Дитя мрака — страница 10 из 46

— Минуточку.

Крантц поднял руку. Он стоял у двери посередине длиннущей стены. Тот же цвет, что и везде. Что это — намеренная маскировка или просто одна банка краски, которая все никак не заканчивалась? — спросил себя Гренс.

— Подождите там.

Серая дверь, которую при других обстоятельствах было бы трудно заметить. Но сейчас на сером виднелись черные пятна. Поверхность двери испачкана сажей.

— Мы пока не полностью ее осмотрели, хотим открыть и обследовать обе стороны. Персонал больницы имеет ключ только от одного замка. Мы ждем ключ от второго. — Крантц опустил руку и посмотрел на черные пятна. — Сто шестьдесят два метра. Следы волочения начинаются отсюда.

Свен Сундквист шагнул поближе к двери:

— Ты думаешь, эта женщина… оттуда?

— По всей видимости.

Эверт Гренс сделал четвертую попытку позвонить, и снова безуспешно. В сердцах отключил телефон.

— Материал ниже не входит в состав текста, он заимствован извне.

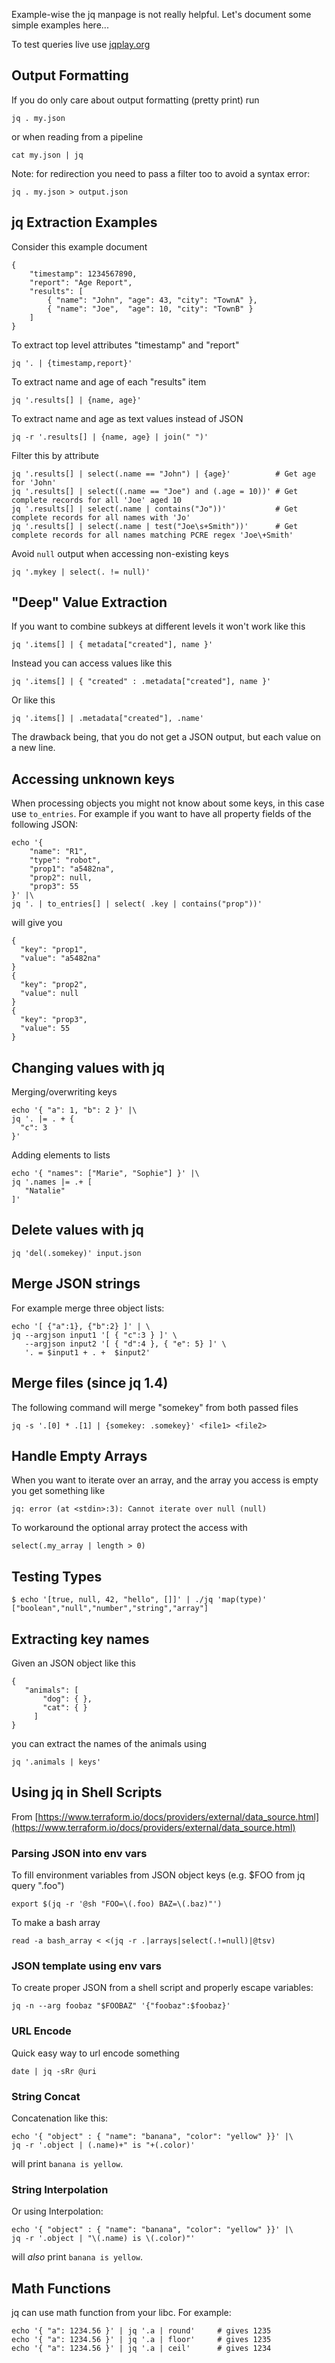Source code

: Example-wise the jq manpage is not really helpful. Let's document some simple examples here...

To test queries live use [jqplay.org](https://jqplay.org/)

## Output Formatting

If you do only care about output formatting (pretty print) run

    jq . my.json

or when reading from a pipeline

    cat my.json | jq

Note: for redirection you need to pass a filter too to avoid a syntax error:

    jq . my.json > output.json

## jq Extraction Examples

Consider this example document

    {
        "timestamp": 1234567890,
        "report": "Age Report",
        "results": [
            { "name": "John", "age": 43, "city": "TownA" },
            { "name": "Joe",  "age": 10, "city": "TownB" }
        ]
    }

To extract top level attributes "timestamp" and "report"

    jq '. | {timestamp,report}'

To extract name and age of each "results" item

    jq '.results[] | {name, age}'
    
To extract name and age as text values instead of JSON

    jq -r '.results[] | {name, age} | join(" ")'

Filter this by attribute

    jq '.results[] | select(.name == "John") | {age}'          # Get age for 'John'
    jq '.results[] | select((.name == "Joe") and (.age = 10))' # Get complete records for all 'Joe' aged 10
    jq '.results[] | select(.name | contains("Jo"))'           # Get complete records for all names with 'Jo'
    jq '.results[] | select(.name | test("Joe\s+Smith"))'      # Get complete records for all names matching PCRE regex 'Joe\+Smith'

Avoid `null` output when accessing non-existing keys

    jq '.mykey | select(. != null)'

## "Deep" Value Extraction

If you want to combine subkeys at different levels it won't work like this

    jq '.items[] | { metadata["created"], name }'

Instead you can access values like this

    jq '.items[] | { "created" : .metadata["created"], name }'

Or like this

    jq '.items[] | .metadata["created"], .name'

The drawback being, that you do not get a JSON output, but each value on a new line.

## Accessing unknown keys

When processing objects you might not know about some keys, in this case use `to_entries`. For example
if you want to have all property fields of the following JSON:

    echo '{
		"name": "R1",
		"type": "robot",
		"prop1": "a5482na",
		"prop2": null,
		"prop3": 55 
    }' |\
    jq '. | to_entries[] | select( .key | contains("prop"))'

will give you

	{
	  "key": "prop1",
	  "value": "a5482na"
	}
	{
	  "key": "prop2",
	  "value": null
	}
	{
	  "key": "prop3",
	  "value": 55
	}

## Changing values with jq

Merging/overwriting keys

    echo '{ "a": 1, "b": 2 }' |\
    jq '. |= . + {
      "c": 3
    }'

Adding elements to lists

    echo '{ "names": ["Marie", "Sophie"] }' |\
    jq '.names |= .+ [
       "Natalie"
    ]'   

## Delete values with jq

    jq 'del(.somekey)' input.json

## Merge JSON strings

For example merge three object lists:

    echo '[ {"a":1}, {"b":2} ]' | \
    jq --argjson input1 '[ { "c":3 } ]' \
	   --argjson input2 '[ { "d":4 }, { "e": 5} ]' \
	   '. = $input1 + . +  $input2'

## Merge files (since jq 1.4)

The following command will merge "somekey" from both passed files

    jq -s '.[0] * .[1] | {somekey: .somekey}' <file1> <file2>

## Handle Empty Arrays

When you want to iterate over an array, and the array you access is empty you get something like

    jq: error (at <stdin>:3): Cannot iterate over null (null)

To workaround the optional array protect the access with

    select(.my_array | length > 0)
    
## Testing Types

    $ echo '[true, null, 42, "hello", []]' | ./jq 'map(type)'
    ["boolean","null","number","string","array"]
    
## Extracting key names

Given an JSON object like this

    {
       "animals": [
           "dog": { },
           "cat": { }
         ]
    }

you can extract the names of the animals using

    jq '.animals | keys'   

## Using jq in Shell Scripts

From [https://www.terraform.io/docs/providers/external/data_source.html](https://www.terraform.io/docs/providers/external/data_source.html)

### Parsing JSON into env vars

To fill environment variables from JSON object keys (e.g. $FOO from jq query ".foo")

    export $(jq -r '@sh "FOO=\(.foo) BAZ=\(.baz)"')

To make a bash array
 
    read -a bash_array < <(jq -r .|arrays|select(.!=null)|@tsv)
    
### JSON template using env vars

To create proper JSON from a shell script and properly escape variables:

    jq -n --arg foobaz "$FOOBAZ" '{"foobaz":$foobaz}'

### URL Encode

Quick easy way to url encode something
 
    date | jq -sRr @uri

### String Concat

Concatenation like this:

    echo '{ "object" : { "name": "banana", "color": "yellow" }}' |\
    jq -r '.object | (.name)+" is "+(.color)'

will print `banana is yellow`.

### String Interpolation

Or using Interpolation:

    echo '{ "object" : { "name": "banana", "color": "yellow" }}' |\
    jq -r '.object | "\(.name) is \(.color)"'

will *also* print `banana is yellow`.

## Math Functions

jq can use math function from your libc. For example:

    echo '{ "a": 1234.56 }' | jq '.a | round'     # gives 1235
    echo '{ "a": 1234.56 }' | jq '.a | floor'     # gives 1235
    echo '{ "a": 1234.56 }' | jq '.a | ceil'      # gives 1234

— Боюсь, там возникнут проблемы. — Он стоял рядом со Свеном, в метре от стены кульверта. — За этой стеной начинается подземный Стокгольм. Настоящий. Огромная система туннелей, проходящая под улицами, парками, везде, куда ни ступи ногой. Многие километры бетонных труб, порой настолько широких, что можно спокойно гулять внутри. — Гренс махнул рукой возле замков.

— Я бывал там несколько раз. Не через больницу, через другие спуски. Такие двери есть в каждом общественном здании. По крайней мере, раньше все районы строили с выходом к туннелям. Иногда надо миновать коммутаторные помещения телефонной сети, в этом кульверте они тоже имеются, иногда электроподстанции. Но каждый раз через такую подземную дверь.

Людвиг Эрфорс до сих пор молчал. Сейчас он поставил свою сумку на пол.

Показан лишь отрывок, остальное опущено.